Starting at the first line, reproduce the listing below in full, exactly as given.

[[ PROVIDED RECORDS, beginning ]]

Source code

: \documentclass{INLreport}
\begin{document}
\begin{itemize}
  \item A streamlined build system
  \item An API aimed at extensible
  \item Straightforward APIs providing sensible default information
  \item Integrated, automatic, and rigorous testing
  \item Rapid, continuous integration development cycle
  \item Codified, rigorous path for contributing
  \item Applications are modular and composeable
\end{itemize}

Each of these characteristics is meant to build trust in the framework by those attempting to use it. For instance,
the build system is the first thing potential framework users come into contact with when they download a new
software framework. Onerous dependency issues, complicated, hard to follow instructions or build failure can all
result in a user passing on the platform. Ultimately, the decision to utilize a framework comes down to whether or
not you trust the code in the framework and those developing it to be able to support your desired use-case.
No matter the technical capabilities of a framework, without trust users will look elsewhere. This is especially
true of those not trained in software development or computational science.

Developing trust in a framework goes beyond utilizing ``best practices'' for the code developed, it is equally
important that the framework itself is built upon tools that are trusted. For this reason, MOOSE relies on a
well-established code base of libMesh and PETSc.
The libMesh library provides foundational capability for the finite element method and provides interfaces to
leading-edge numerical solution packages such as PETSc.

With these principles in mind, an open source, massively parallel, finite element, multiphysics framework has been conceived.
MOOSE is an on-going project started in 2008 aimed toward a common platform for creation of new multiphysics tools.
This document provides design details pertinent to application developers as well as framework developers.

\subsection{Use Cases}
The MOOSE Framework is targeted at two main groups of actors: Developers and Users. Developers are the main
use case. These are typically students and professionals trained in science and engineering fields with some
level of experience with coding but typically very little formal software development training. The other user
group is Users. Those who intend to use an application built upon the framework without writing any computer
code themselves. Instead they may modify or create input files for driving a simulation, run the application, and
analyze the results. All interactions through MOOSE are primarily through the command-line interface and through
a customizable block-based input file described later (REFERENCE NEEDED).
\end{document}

[[ PROVIDED RECORDS, end ]]

**YOUR SOLUTION**
Source code

: \documentclass{INLreport}
\begin{document}
\begin{itemize}
  \item A streamlined build system
  \item An API aimed at extensible
  \item Straightforward APIs providing sensible default information
  \item Integrated, automatic, and rigorous testing
  \item Rapid, continuous integration development cycle
  \item Codified, rigorous path for contributing
  \item Applications are modular and composeable
\end{itemize}

Each of these characteristics is meant to build trust in the framework by those attempting to use it. For instance,
the build system is the first thing potential framework users come into contact with when they download a new
software framework. Onerous dependency issues, complicated, hard to follow instructions or build failure can all
result in a user passing on the platform. Ultimately, the decision to utilize a framework comes down to whether or
not you trust the code in the framework and those developing it to be able to support your desired use-case.
No matter the technical capabilities of a framework, without trust users will look elsewhere. This is especially
true of those not trained in software development or computational science.

Developing trust in a framework goes beyond utilizing ``best practices'' for the code developed, it is equally
important that the framework itself is built upon tools that are trusted. For this reason, MOOSE relies on a
well-established code base of libMesh and PETSc.
The libMesh library provides foundational capability for the finite element method and provides interfaces to
leading-edge numerical solution packages such as PETSc.

With these principles in mind, an open source, massively parallel, finite element, multiphysics framework has been conceived.
MOOSE is an on-going project started in 2008 aimed toward a common platform for creation of new multiphysics tools.
This document provides design details pertinent to application developers as well as framework developers.

\subsection{Use Cases}
The MOOSE Framework is targeted at two main groups of actors: Developers and Users. Developers are the main
use case. These are typically students and professionals trained in science and engineering fields with some
level of experience with coding but typically very little formal software development training. The other user
group is Users. Those who intend to use an application built upon the framework without writing any computer
code themselves. Instead they may modify or create input files for driving a simulation, run the application, and
analyze the results. All interactions through MOOSE are primarily through the command-line interface and through
a customizable block-based input file described later (REFERENCE NEEDED).
\end{document}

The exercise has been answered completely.